TN: I guess my first gig was in '83. I've been doing it close to 30 years, it's a blink. I've been at it for a while.
AT: Were you brought in by your famous family?
TN: That was no reason to get into it. My dad died when I was young, I did not watch him work that much, I was not that interested in music. For "Star Wars" in 1979 I got a bone toss, I knew John Williams through the family, Uncle Lionel and Dad knew him well, John decided to give me a small bit in "Return of Jedi" when Darth Vader dies, it was so well-sketched and orchestrated that I was copying stuff down more than adding to it.
I had an opportunity, I met a producer in NY, Scott Rudin, who came out here to work on his first movie, "Reckless," with Aidan Quinn, Darryl Hannah, and there I was. I thought it was a tough job, at first. I think you have to develop vocabularies and a sense eof procedure. You meet people to help you through. It took me 8 or 9 years to feel comfortable with the work and not fraudulent in my efforts.
How you get through any job is to make it meaningful, and like what you do. It took me a while to get comfortable in my role, to realize I had something to offer dramatically. I needed to understand what it was in order to have an opinion of what I thought. If I fell short of the mark, I had to ask 'why?' and correct it the next time out. That's how I started to understand this.
AT: What are your favorite, best realized scores?
TN: On "Flesh & Bone," I started to make stylistic progress, to understand working with a small ensemble in the sampling realm and adding strings, an interior/exterior sense of how music is made and can fit behind drama. "American Beauty," "Shawshank,""Wall-E," I like working with a game changer like Pixar. I learned from Pixar that the way to be free in music is to satisfy the dramatic requirement and see what you can sneak in that interests you stylistically. In animation you're very tied to action and mood changes happen quickly. The action is more demanding moment to moment.

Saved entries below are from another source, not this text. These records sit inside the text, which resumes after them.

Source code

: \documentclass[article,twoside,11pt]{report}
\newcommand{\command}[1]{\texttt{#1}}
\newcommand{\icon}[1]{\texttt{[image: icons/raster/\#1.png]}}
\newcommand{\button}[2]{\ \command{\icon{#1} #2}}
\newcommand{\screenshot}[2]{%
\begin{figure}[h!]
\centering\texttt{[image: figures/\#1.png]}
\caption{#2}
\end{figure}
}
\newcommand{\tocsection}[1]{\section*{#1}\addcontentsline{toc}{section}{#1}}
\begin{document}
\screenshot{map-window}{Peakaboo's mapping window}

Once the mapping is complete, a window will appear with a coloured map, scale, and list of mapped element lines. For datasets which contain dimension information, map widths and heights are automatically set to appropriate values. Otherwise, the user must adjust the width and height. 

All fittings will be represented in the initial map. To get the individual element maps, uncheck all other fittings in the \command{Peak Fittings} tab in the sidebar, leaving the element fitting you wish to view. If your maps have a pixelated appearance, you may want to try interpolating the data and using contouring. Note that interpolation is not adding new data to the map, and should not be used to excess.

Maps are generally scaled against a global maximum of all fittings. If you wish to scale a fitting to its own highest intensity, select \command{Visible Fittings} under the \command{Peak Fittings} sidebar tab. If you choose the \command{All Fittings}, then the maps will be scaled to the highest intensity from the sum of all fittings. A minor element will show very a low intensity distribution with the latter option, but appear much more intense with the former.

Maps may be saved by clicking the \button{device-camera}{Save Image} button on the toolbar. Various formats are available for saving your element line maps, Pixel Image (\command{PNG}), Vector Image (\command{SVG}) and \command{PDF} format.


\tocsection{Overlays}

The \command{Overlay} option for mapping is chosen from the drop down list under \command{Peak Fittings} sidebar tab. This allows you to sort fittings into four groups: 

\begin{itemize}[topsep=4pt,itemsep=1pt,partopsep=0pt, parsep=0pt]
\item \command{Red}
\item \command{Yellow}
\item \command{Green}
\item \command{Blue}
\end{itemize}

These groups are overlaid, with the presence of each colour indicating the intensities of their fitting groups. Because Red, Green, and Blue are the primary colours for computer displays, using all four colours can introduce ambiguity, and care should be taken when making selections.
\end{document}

AT: Where do you do your composing?
TN: I have a couple places where I work. I have a computer with several monitors above, and computer programs that lock up any idea to picture so you can have an opinion about it, as can anyone else in the room. It makes the invisible more visible, it's easy to move the music around--'like here, delay it 10 seconds'-- it's a collaborative process.
AT: What are the differences beween Mendes and Madden?
TN: They're similar in approach. Both are really musical and have great ears and have a great sense of how music is altering the image dramatically or emotionally. I'd put them on a par in their sense of leadership, they can be discouraging and encouraging. There's always moments when good ideas fall away for whatever reason, dire moments in one's level of energy. The mark of good leadership is when someone is rejecting ideas, they are still encouraging you to keep going forward. There's nothing worse than feeling discouraged, it's not a good place to be in, you have to keep ideas floating and still refine the director's sense of what they're doing.
Some other people leave you alone more---Steven Soderbergh--I've worked with him several times, it's a different way through, his approach is looser more improvisatory during post-production and leads to amazing choices. How you get to the end of the line, some directors feel the need to carry the point, others are confident enough in the material, like Soderbergh, to let go of it.